***** LISTED ENTRIES

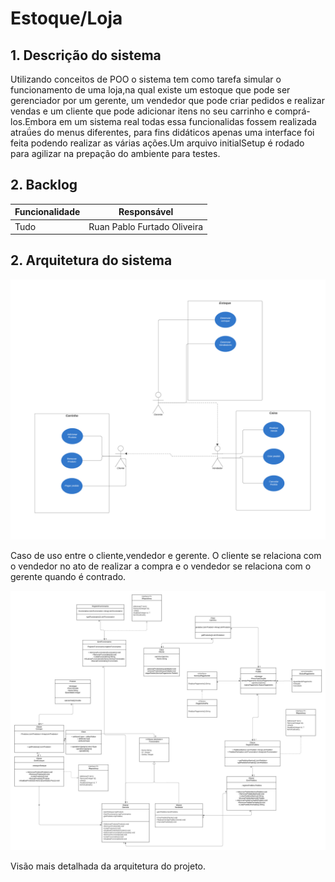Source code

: # Estoque/Loja

## 1. Descrição do sistema

Utilizando conceitos de POO o sistema tem como tarefa simular o funcionamento de uma loja,na qual existe um estoque que pode ser gerenciador por um gerente, um vendedor que pode criar pedidos e realizar vendas e um cliente que pode adicionar itens no seu carrinho e comprá-los.Embora em um sistema real todas essa funcionalidas fossem realizada atraǘes do menus diferentes, para fins didáticos apenas uma interface foi feita podendo realizar as várias ações.Um arquivo initialSetup é rodado para agilizar na prepação do ambiente para testes. 

## 2. Backlog

|Funcionalidade|Responsável|
|----|---|
|Tudo|Ruan Pablo Furtado Oliveira|

## 2. Arquitetura do sistema


![Imagem caso de uso](/assets/Diagramadecasodeuso.png)

Caso de uso entre o cliente,vendedor e gerente. O cliente se relaciona com o vendedor no ato de realizar a compra e o vendedor se relaciona com o gerente quando é contrado.


![Imagem classes UML](/assets/classeUML.png)

Visão mais detalhada da arquitetura do projeto.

**********

◆ WORK TO COMPLETE:
Where a line of the data includes the string "vendedor", list that line.

◆ WRITTEN RESPONSE:
Utilizando conceitos de POO o sistema tem como tarefa simular o funcionamento de uma loja,na qual existe um estoque que pode ser gerenciador por um gerente, um vendedor que pode criar pedidos e realizar vendas e um cliente que pode adicionar itens no seu carrinho e comprá-los.Embora em um sistema real todas essa funcionalidas fossem realizada atraǘes do menus diferentes, para fins didáticos apenas uma interface foi feita podendo realizar as várias ações.Um arquivo initialSetup é rodado para agilizar na prepação do ambiente para testes. 
Caso de uso entre o cliente,vendedor e gerente. O cliente se relaciona com o vendedor no ato de realizar a compra e o vendedor se relaciona com o gerente quando é contrado.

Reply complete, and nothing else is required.